The market for software related to the Hadoop and MapReduce programming frameworks for large-scale data analysis will jump from $77 million in 2011 to $812.8 million in 2016, a compound annual growth rate of 60.2%, according to a new report released Monday by analyst firm IDC.
Hadoop is an open-source implementation of the MapReduce framework. It is hosted at the Apache Software Foundation along with a number of supporting software projects, including the Hadoop Distributed File System (HDFS) and Pig programming language.
MapReduce and Hadoop are based on the principle of splitting up large amounts of data and then processing the chunks in parallel across large numbers of nodes. It's closely associated with the industry buzzword "big data," which refers to the ever-larger volumes of information, particularly of unstructured form, being generated by websites, social media, sensors and other sources.
Overall, Hadoop has enjoyed a steady stream of interest from commercial analytics and database vendors in recent years, who have begun offering commercial products and services for it.
While "fantastic and largely unsupportable claims have been made" regarding Hadoop and MapReduce's use cases and benefits, "there can be no doubt that it does provide a relatively low-cost means of deriving considerable value from very large collections of unorganized data," IDC analysts Carl Olofson and Dan Vesset wrote in the report.

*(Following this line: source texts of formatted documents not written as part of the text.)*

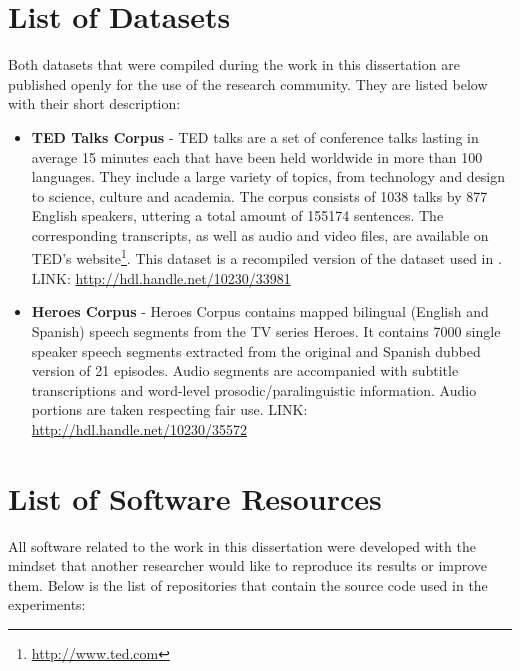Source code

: \section{List of Datasets}
\label{conclusions:datasets}
Both datasets that were compiled during the work in this dissertation are published openly for the use of the research community. They are listed below with their short description:

\begin{itemize}
    \item \textbf{TED Talks Corpus} - TED talks are a set of conference talks lasting in average 15 minutes each that have been held worldwide in more than 100 languages. They include a large variety of topics, from technology and design to science, culture and academia. The corpus consists of 1038 talks by 877 English speakers, uttering a total amount of 155174 sentences. The corresponding transcripts, as well as audio and video files, are available on TED's website\footnote{\url{http://www.ted.com}}. This dataset is a recompiled version of the dataset used in \cite{Farrus:SP:2016}.
    LINK: \url{http://hdl.handle.net/10230/33981}
    
    \item \textbf{Heroes Corpus} - Heroes Corpus contains mapped bilingual (English and Spanish) speech segments from the TV series Heroes. It contains 7000 single speaker speech segments extracted from the original and Spanish dubbed version of 21 episodes. Audio segments are accompanied with subtitle transcriptions and word-level prosodic/paralinguistic information. Audio portions are taken respecting fair use. 
    LINK: \url{http://hdl.handle.net/10230/35572}
\end{itemize}

\section{List of Software Resources}
\label{conclusions:software}

All software related to the work in this dissertation were developed with the mindset that another researcher would like to reproduce its results or improve them. Below is the list of repositories that contain the source code used in the experiments:

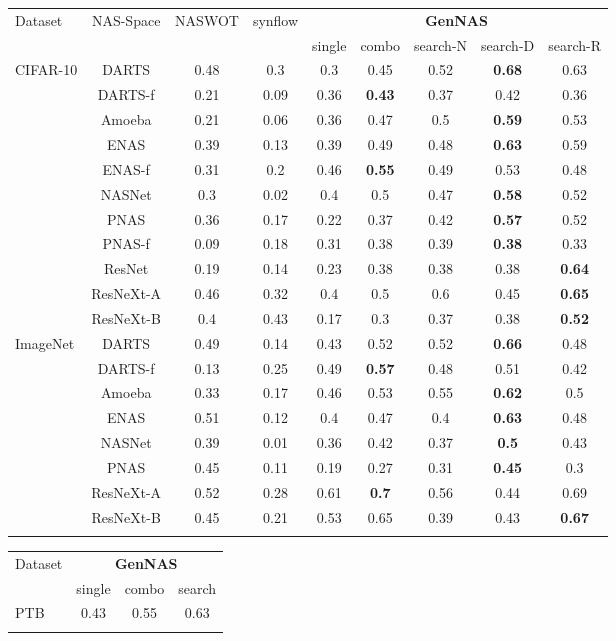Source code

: \documentclass{article}
\begin{document}
\begin{table}[!h]
\begin{tabular}{lccc|ccccc}
\Xhline{0.8pt}
\multicolumn{9}{l}{\textbf{Neural Design Spaces}} \\ \hline
Dataset & NAS-Space & NASWOT & synflow &  \multicolumn{5}{c}{\textbf{GenNAS}}  \\ \cline{5-9}
 & & & & single & combo & search-N & search-D & search-R \\\hline
CIFAR-10 & DARTS & 0.48&	0.3&	0.3	&0.45&	0.52	&\textbf{0.68}&	0.63\\
& DARTS-f & 0.21&	0.09&	0.36	&\textbf{0.43}&	0.37&	0.42&	0.36 \\
& Amoeba &0.21	&0.06&	0.36&	0.47&	0.5&	\textbf{0.59}&	0.53 \\
& ENAS & 0.39&	0.13&	0.39&	0.49&	0.48&	\textbf{0.63}&	0.59 \\
& ENAS-f & 0.31&	0.2&	0.46&	\textbf{0.55}&	0.49&	0.53&	0.48\\
& NASNet &0.3&	0.02&	0.4	&0.5&	0.47&	\textbf{0.58}&	0.52  \\
& PNAS &  0.36&	0.17&	0.22&	0.37&	0.42&	\textbf{0.57}&	0.52\\
& PNAS-f & 0.09&	0.18&	0.31&	0.38&	0.39&	\textbf{0.38}&	0.33 \\
& ResNet & 0.19	&0.14&	0.23&	0.38&	0.38&	0.38&	\textbf{0.64 }\\
& ResNeXt-A &0.46&	0.32&	0.4&	0.5	&0.6	&0.45&	\textbf{0.65} \\
& ResNeXt-B &0.4&	0.43&	0.17&	0.3	&0.37&	0.38&	\textbf{0.52} \\

\hline

ImageNet & DARTS & 0.49	&0.14	&0.43&	0.52&	0.52&\textbf{	0.66}&	0.48 \\
 & DARTS-f & 0.13&	0.25&	0.49&	\textbf{0.57}&	0.48&	0.51&	0.42\\
 & Amoeba & 0.33&	0.17&	0.46&	0.53&	0.55&	\textbf{0.62}&	0.5 \\
 & ENAS &0.51&	0.12&	0.4&	0.47&	0.4	&\textbf{0.63}&	0.48  \\
 & NASNet &0.39	&0.01&	0.36&	0.42&	0.37	&\textbf{0.5}&	0.43  \\
 & PNAS &  0.45&	0.11&	0.19&	0.27&	0.31&	\textbf{0.45}&	0.3\\
 & ResNeXt-A & 0.52	&0.28	&0.61&	\textbf{0.7}	&0.56&	0.44&	0.69\\
 & ResNeXt-B & 0.45&	0.21&	0.53&	0.65&	0.39&	0.43&	\textbf{0.67}\\
\Xhline{0.8pt}
\end{tabular}

\begin{tabular}{lccc}
\Xhline{0.8pt}
\multicolumn{4}{l}{\textbf{NASBench-NLP}} \\ \hline
Dataset  & \multicolumn{3}{c}{\textbf{GenNAS}} \\ \cline{2-4}
 & single & combo & search \\\hline
PTB &  0.43	&0.55&	0.63\\\Xhline{0.8pt}

\end{tabular}
\end{table}
\end{document}
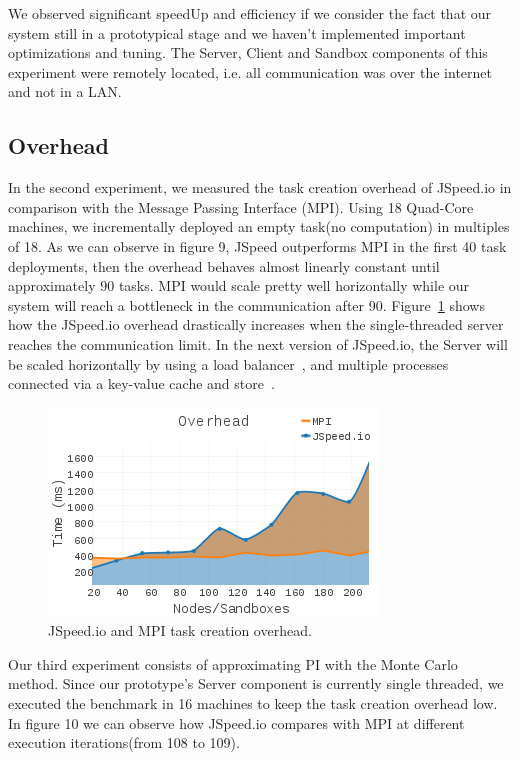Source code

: \documentclass[10pt,reprint]{socc14}
\begin{document}
We observed significant speedUp and efficiency if we consider the fact that our system still in a prototypical stage and we haven’t implemented important optimizations and tuning. The Server, Client and Sandbox components of this experiment were remotely located, i.e. all communication was over the internet and not in a LAN.


\subsection{Overhead}

In the second experiment, we measured the task creation overhead of JSpeed.io in comparison with the Message Passing Interface (MPI). Using 18 Quad-Core machines, we incrementally deployed an empty task(no computation) in multiples of 18. As we can observe in figure 9, JSpeed outperforms MPI in the first 40 task deployments, then the overhead behaves almost linearly constant until approximately 90 tasks. MPI would scale pretty well horizontally while our system will reach a bottleneck in the communication after 90. Figure~\ref{fig:Overhead} shows how the JSpeed.io overhead drastically increases when the single-threaded server reaches the communication limit. In the next version of JSpeed.io, the Server will be scaled horizontally by using a load balancer~\cite{Nginx}, and multiple processes connected via a key-value cache and store~\cite{Redis}.

\begin{figure}	
	\centering
	\includegraphics[scale=3.0]{Overhead}
	\caption{JSpeed.io and MPI task creation overhead.}
	\label{fig:Overhead}
\end{figure}


Our third experiment consists of approximating PI with the Monte Carlo method. Since our prototype’s Server component is currently single threaded, we executed the benchmark in 16 machines to keep the task creation overhead low. In figure 10 we can observe how JSpeed.io compares with MPI at different execution iterations(from 108 to 109).
\end{document}
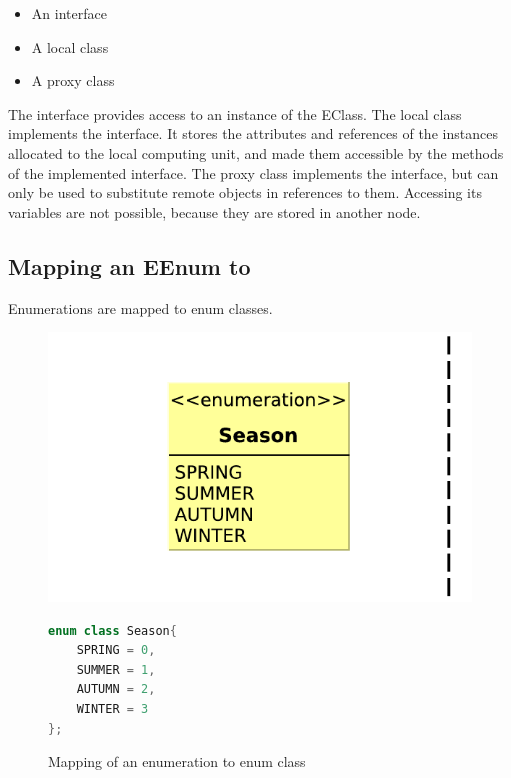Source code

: \begin{itemize}
	\item An interface
	\item A local class
	\item A proxy class
\end{itemize}


The interface provides access to an instance of the EClass. 
The local class implements the interface. It stores the attributes and references of the instances allocated to the local computing unit, and made them accessible by the methods of the implemented interface.
The proxy class implements the interface, but can only be used to substitute remote objects in references to them. 
Accessing its variables are not possible, because they are stored in another node. 

\subsection{Mapping an EEnum to \protect\cpp }

Enumerations are mapped to \cpp{} enum classes.

\begin{figure}
	\begin{center}
		
		\begin{minipage}[c]{\textwidth}
		\begin{minipage}[c]{0.41\textwidth}
			\includegraphics[width=\textwidth]{figures/eenum-to-cpp.pdf}
		\end{minipage}
			\hspace{0.05\textwidth}
		\begin{minipage}[c]{0.25\textwidth}

\begin{lstlisting}[language=C++]
enum class Season{
	SPRING = 0,
	SUMMER = 1,
	AUTUMN = 2,
	WINTER = 3
};
\end{lstlisting}			
		\end{minipage}
		\end{minipage}
		\caption{Mapping of an enumeration to \protect\cpp{} enum class }
		\label{fig:eenum-to-cpp}
	\end{center}
\end{figure}

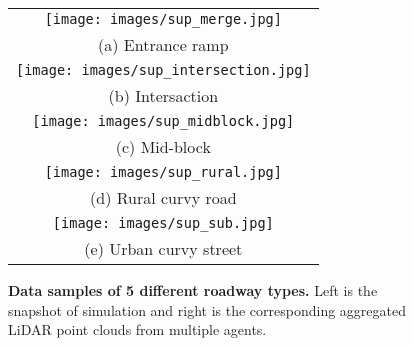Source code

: \documentclass[runningheads]{llncs}
\begin{document}
\begin{figure*}[!ht]
\centering
\footnotesize
\def\xwidth{0.88}
\begin{tabular}{c}
\texttt{[image: images/sup\_merge.jpg]} \\
(a) Entrance ramp \\
\texttt{[image: images/sup\_intersection.jpg]} \\
(b) Intersaction \\
\texttt{[image: images/sup\_midblock.jpg]} \\
(c) Mid-block \\
\texttt{[image: images/sup\_rural.jpg]} \\
(d) Rural curvy road \\
\texttt{[image: images/sup\_sub.jpg]} \\
(e) Urban curvy street\\
\end{tabular}
\caption{\textbf{Data samples of 5 different roadway types.} Left is the snapshot of simulation and right is the corresponding aggregated LiDAR point clouds from multiple agents.}
\label{fig:sample}
\end{figure*}
\end{document}
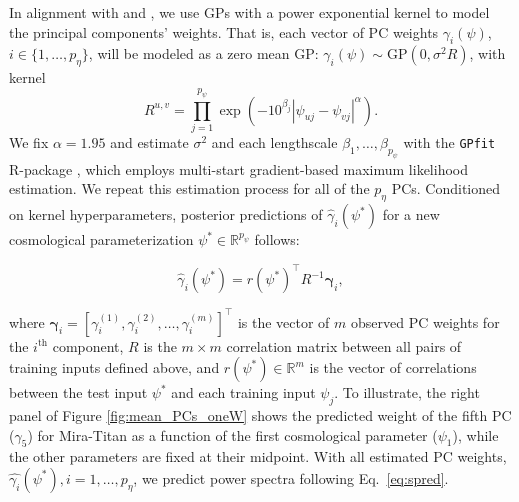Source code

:\documentclass[11pt]{article}
\begin{document}

In alignment with \cite{higdon2010estcosmo} and \cite{moran2023mira}, we use 
GPs with a power exponential kernel to model the principal components' weights. 
That is, each vector of PC weights $\gamma_i(\psi)$, $i \in \{1,\ldots,p_\eta\}$, 
will be modeled as a zero mean GP: $\gamma_i(\psi) \sim \mathrm{GP}(0, \sigma^2R)$, with kernel
\begin{equation*}
    R^{u,v} = \prod_{j=1}^{p_\psi}\exp\left(-10^{\beta_j}|\psi_{uj}-\psi_{vj}|^\alpha\right).
\end{equation*}
We fix $\alpha=1.95$ and estimate $\sigma^2$ and each lengthscale $\beta_1,\ldots,\beta_{p_\psi}$ 
with the \texttt{GPfit} {\sf R}-package \citep{macdonald2015gpfit}, which employs multi-start 
gradient-based maximum likelihood estimation.  We repeat this estimation
process for all of the $p_\eta$ PCs.  Conditioned on kernel hyperparameters,
posterior predictions of $\hat{\gamma}_i(\psi^*)$ for a new cosmological parameterization 
$\psi^* \in \mathbb{R}^{p_\psi}$ follows:

\begin{equation*}
\hat{\gamma}_i(\psi^*) = r(\psi^*)^\top R^{-1} \boldsymbol{\gamma}_i,
\end{equation*}

\noindent
where $\boldsymbol{\gamma}_i = [\gamma_i^{(1)}, \gamma_i^{(2)}, \ldots, \gamma_i^{(m)}]^\top$ 
is the vector of $m$ observed PC weights for the $i^\textrm{th}$ component, 
$R$ is the $m \times m$ correlation matrix between 
all pairs of training inputs defined above, and $r(\psi^*) \in \mathbb{R}^m$ is 
the vector of correlations between the test input $\psi^*$ and each training input 
$\psi_j$. To illustrate, the right panel of Figure \ref{fig:mean_PCs_oneW} shows
the predicted weight of the fifth PC ($\gamma_5$) for Mira-Titan as a function 
of the first cosmological parameter ($\psi_1$), while the other parameters are fixed 
at their midpoint.  With all estimated PC weights, $\hat{\gamma_i}(\psi^*), i=1,\ldots,p_\eta$, 
we predict power spectra following Eq.~\ref{eq:spred}.  
\end{document}
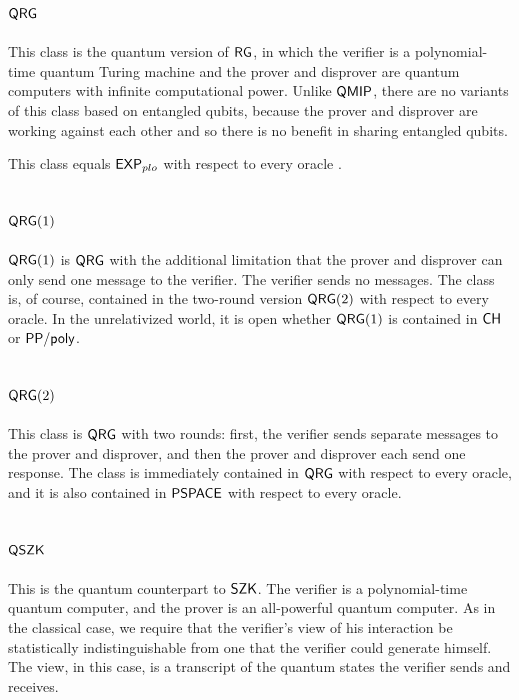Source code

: \subsection{$\mathsf{QRG}$}

This class is the quantum version of $\mathsf{RG}$, in which the verifier is a 
polynomial-time quantum Turing machine and the prover and disprover are quantum 
computers with infinite computational power. Unlike $\mathsf{QMIP}$, there are no 
variants of this class based on entangled qubits, because the prover and 
disprover are working against each other and so there is no benefit in sharing 
entangled qubits.

This class equals $\mathsf{EXP}_{plo}$ with respect to every oracle 
\cite{gutoski2007toward}.

\subsection{$\mathsf{QRG}(1)$}

$\mathsf{QRG}(1)$ is $\mathsf{QRG}$ with the additional limitation that the prover and
disprover can only send one message to the verifier. The verifier sends no 
messages. The class is, of course, contained in the two-round version 
$\mathsf{QRG}(2)$ with respect to every oracle. In the unrelativized world, it is 
open whether $\mathsf{QRG}(1)$ is contained in $\mathsf{CH}$ or $\mathsf{PP}/\mathsf{poly}$.

\subsection{$\mathsf{QRG}(2)$}

This class is $\mathsf{QRG}$ with two rounds: first, the verifier sends separate messages to the prover and disprover, and then the prover and disprover each send one response. The class is immediately contained in $\mathsf{QRG}$ with respect to 
every oracle, and it is also contained in $\mathsf{PSPACE}$ with respect to every
oracle.

\subsection{$\mathsf{QSZK}$}

This is the quantum counterpart to $\mathsf{SZK}$. The verifier is a 
polynomial-time quantum computer, and the prover is an all-powerful quantum 
computer. As in the classical case, we require that the verifier's view of his 
interaction be statistically indistinguishable from one that the verifier 
could generate himself. The view, in this case, is a transcript of the quantum
states the verifier sends and receives.

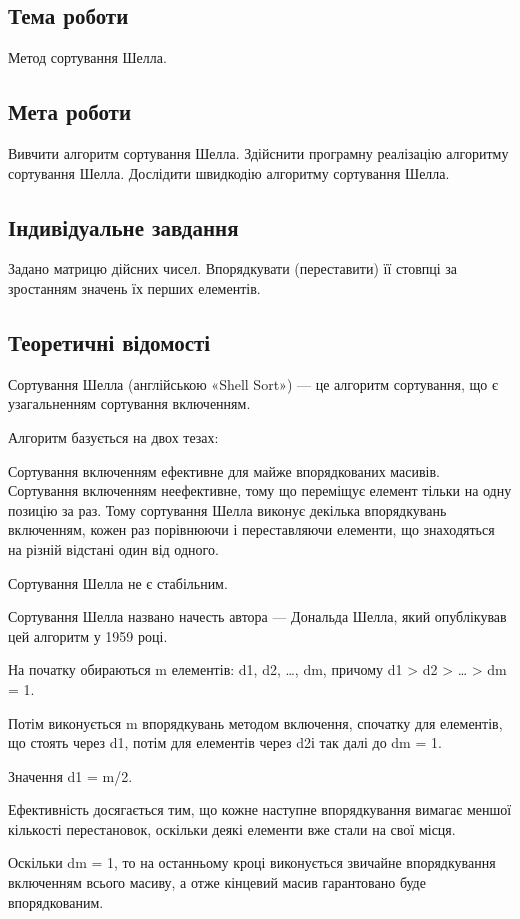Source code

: \documentclass[12pt]{extarticle}
\begin{document}
\subsection*{Тема роботи} 
Метод сортування Шелла.

\subsection*{Мета роботи} Вивчити алгоритм сортування Шелла. 
Здійснити програмну реалізацію алгоритму сортування Шелла. 
Дослідити швидкодію алгоритму сортування Шелла.

\subsection*{Індивідуальне завдання}
Задано матрицю дійсних чисел. Впорядкувати (переставити) її стовпці за зростанням значень їх перших елементів.

\subsection*{Теоретичні відомості}
Сортування Шелла (англійською «Shell Sort») — це алгоритм сортування, що є узагальненням сортування включенням.

Алгоритм базується на двох тезах:

Сортування включенням ефективне для майже впорядкованих масивів.
Сортування включенням неефективне, тому що переміщує елемент тільки на одну позицію за раз.
Тому сортування Шелла виконує декілька впорядкувань включенням, кожен раз порівнюючи і переставляючи елементи, що знаходяться на різній відстані один від одного.

Сортування Шелла не є стабільним.

Сортування Шелла названо начесть автора — Дональда Шелла, який опублікував цей алгоритм у 1959 році. 

На початку обираються m елементів: d1, d2, …, dm, причому d1 > d2 > … > dm = 1.

Потім виконується m впорядкувань методом включення, спочатку для елементів, що стоять через d1, потім для елементів через d2і так далі до dm = 1.

Значення   d1  = m/2.

Ефективність досягається тим, що кожне наступне впорядкування вимагає меншої кількості перестановок, оскільки деякі елементи вже стали на свої місця.

Оскільки dm = 1, то на останньому кроці виконується звичайне впорядкування включенням всього масиву, а отже кінцевий масив гарантовано буде впорядкованим.
\end{document}
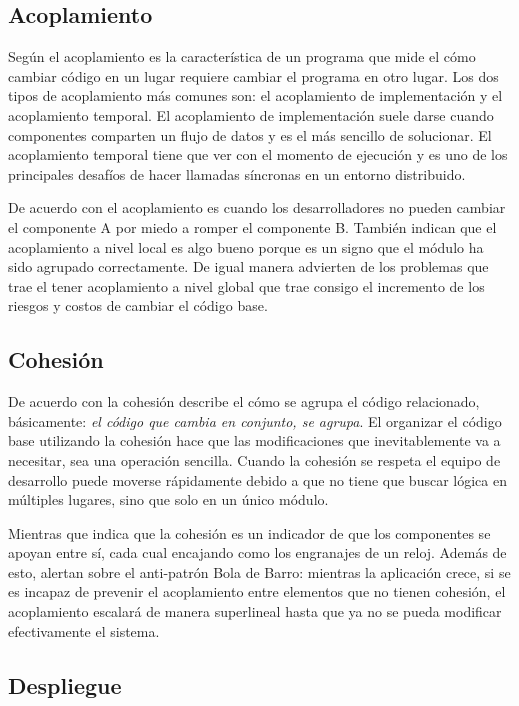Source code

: \subsection{Acoplamiento}

Según \cite{newman2019monolith} el acoplamiento es la característica de un programa que mide el cómo
cambiar código en un lugar requiere cambiar el programa en otro lugar.
Los dos tipos de acoplamiento más comunes son: el acoplamiento de implementación y el acoplamiento temporal.
El acoplamiento de implementación suele darse cuando componentes comparten un flujo de datos y es el más
sencillo de solucionar.
El acoplamiento temporal tiene que ver con el momento de ejecución y es uno de los principales
desafíos de hacer llamadas síncronas en un entorno distribuido.

De acuerdo con \cite{percival2020architecture} el acoplamiento es cuando los desarrolladores no
pueden cambiar el componente A por miedo a romper el componente B. También indican que el
acoplamiento a nivel local es algo bueno porque es un signo que el módulo ha sido agrupado correctamente.
De igual manera advierten de los problemas que trae el tener acoplamiento a nivel global que trae
consigo el incremento de los riesgos y costos de cambiar el código base.


\subsection{Cohesión}

De acuerdo con \cite{newman2019monolith} la cohesión describe el cómo se agrupa el código relacionado,
básicamente: {\it el código que cambia en conjunto, se agrupa}.
El organizar el código base utilizando la cohesión hace que las modificaciones que inevitablemente
va a necesitar, sea una operación sencilla.
Cuando la cohesión se respeta el equipo de desarrollo puede moverse rápidamente debido a que no tiene
que buscar lógica en múltiples lugares, sino que solo en un único módulo.

Mientras que \cite{percival2020architecture} indica que la cohesión es un indicador de que los componentes
se apoyan entre sí, cada cual encajando como los engranajes de un reloj.
Además de esto, alertan sobre el anti-patrón Bola de Barro: mientras la aplicación crece, si se es incapaz de
prevenir el acoplamiento entre elementos que no tienen cohesión, el acoplamiento escalará de manera superlineal
hasta que ya no se pueda modificar efectivamente el sistema.


\subsection{Despliegue}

Therefore, the conditions are right for significant growth in the Hadoop-MapReduce "ecosystem," according to IDC.
This year, "Leading adopters in the mainstream IT world will move from 'proof of concept' to real value," the report states.
However, lack of qualified talent will limit the technology's rise during the next two to three years, it adds.
The coming years will also see a "battle between open source purists, who believe that the core of Hadoop deployment must be based purely on the Apache project code," according to IDC. However, most IT organizations will use a mix of commercial and open-source components in their Hadoop environments, the report adds.
Still, "competition between open source vendors and their closed source counterparts may force lower license fees from the latter group, resulting in somewhat slower software revenue growth than would be the case if open source projects did not represent so large a component of this market space."